Villavicencio v. Samala
This is a civil case, Villavicencio vs. Samala, decided by the Philippine Supreme Court on April 4, 2022. The Court denied the petition filed by the heirs of Renato Villavicencio and affirmed with modification the decision of the Court of Appeals. Renato Villavicencio, who was an agent of Multinational Telecom Investors Corporation (MTIC), was found liable for undue influence, fraud, and violation of the Cease and Desist Orders (CDOs) issued by the Securities and Exchange Commission against MTIC. He was ordered to pay actual, moral, and exemplary damages, attorney's fees, and legal interest to the respondent, Jose Samala. The Court ruled that Villavicencio's position that Samala had the opportunity to become aware of the MTIC's circumstances is immaterial and that a person soliciting investment should not be allowed to use an investor's lack of due diligence to shift the offeror's obligation to disclose information to the offeree's burden to discover the same.
ADVERTISEMENT
SECOND DIVISION
[G.R. No. 242312. April 4, 2022.]
RENATO VILLAVICENCIO [DECEASED], SUBSTITUTED BY HIS WIFE, MARILOU FLORES LORENZO VILLAVICENCIO, AND THEIR CHILDREN, NAMELY: IDA REBECCA LORENZO VILLAVICENCIO AND PAOLO JESUS VILLAVICENCIO, petitioners,vs. JOSE SAMALA, respondent.
NOTICE
Sirs/Mesdames :
Please take notice that the Court, Second Division, issued a Resolution dated04 April 2022which reads as follows:
"G.R. No. 242312 (Renato Villavicencio [deceased], substituted by his wife, Marilou Flores Lorenzo Villavicencio, and their children, namely: Ida Rebecca Lorenzo Villavicencio and Paolo Jesus Villavicencio v. Jose Samala). — This Court finds no cogent reason to amend or reverse the Decision 1 dated December 6, 2017 and Resolution 2 dated September 26, 2018 of the Court of Appeals (CA) in CA-G.R. CV No. 106918, considering that the issues raised therein have already been extensively covered and resolved by the lower courts. Factual findings of the trial court are entitled to respect and are not to be disturbed on appeal, unless some facts and circumstances of weight and substance, having been overlooked or misinterpreted, might materially affect the disposition of the case. 3 Granting, for the sake of argument, that this case warrants reconsideration of the antecedent facts and applicable laws, the Petition should nonetheless be dismissed for lack of merit.

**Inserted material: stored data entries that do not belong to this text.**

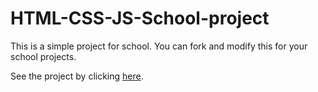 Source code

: # HTML-CSS-JS-School-project
This is a simple project for school. You can fork and modify this for your school projects.

See the project by clicking [here](https://avikagarwala.github.io/HTML-CSS-JS-School-project/).

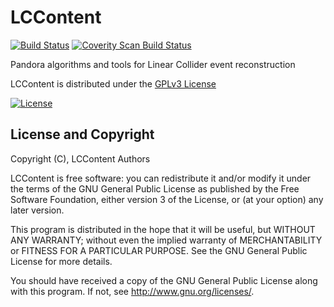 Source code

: # LCContent
[![Build Status](https://travis-ci.org/PandoraPFA/LCContent.svg?branch=master)](https://travis-ci.org/PandoraPFA/LCContent)
[![Coverity Scan Build Status](https://scan.coverity.com/projects/13056/badge.svg)](https://scan.coverity.com/projects/pandorapfa-lccontent)

Pandora algorithms and tools for Linear Collider event reconstruction

LCContent is distributed under the [GPLv3 License](http://www.gnu.org/licenses/gpl-3.0.en.html)

[![License](https://www.gnu.org/graphics/gplv3-127x51.png)](https://www.gnu.org/licenses/gpl-3.0.en.html)

## License and Copyright
Copyright (C), LCContent Authors

LCContent is free software: you can redistribute it and/or modify
it under the terms of the GNU General Public License as published by
the Free Software Foundation, either version 3 of the License, or
(at your option) any later version.

This program is distributed in the hope that it will be useful,
but WITHOUT ANY WARRANTY; without even the implied warranty of
MERCHANTABILITY or FITNESS FOR A PARTICULAR PURPOSE.  See the
GNU General Public License for more details.

You should have received a copy of the GNU General Public License
along with this program.  If not, see <http://www.gnu.org/licenses/>.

First, petitioner Renato Villavicencio (Villavicencio), who was an agent of the Multinational Telecom Investors Corporation (MTIC), is a real party-in-interest. A real party-in-interest is the party who stands to be benefited or injured by the judgment in the suit, or the party entitled to the avails of the suit. 4 While Villavicencio was not a signatory to the contracts or checks relative to respondent Jose Samala's (Samala) investment with MTIC, the former admitted that he was a sub-counselor or investment consultant of MTIC. As such, he actively engaged in the solicitation and recruitment of investors and made representations on MTIC's products and its supposed US connections. Villavicencio facilitated Samala's investment with MTIC and even received commissions as a result. Having benefited from his representations, Villavicencio is estopped from denying his participation in the transaction and evading responsibility for its consequences. CAIHTE
Second, Villavicencio exerted undue influence to induce Samala to invest in MTIC. There is undue influence when a person takes improper advantage of his power over the will of another, depriving the latter of a reasonable freedom of choice. 5 While Samala was not suffering from mental weakness, his family relations with Villavicencio constitute sufficient reason to believe the representations of the latter. Such familial sentiments might not have been the cause for Samala's decision to invest in MTIC, but it led him to desist from questioning Villavicencio's candor with respect to the transaction.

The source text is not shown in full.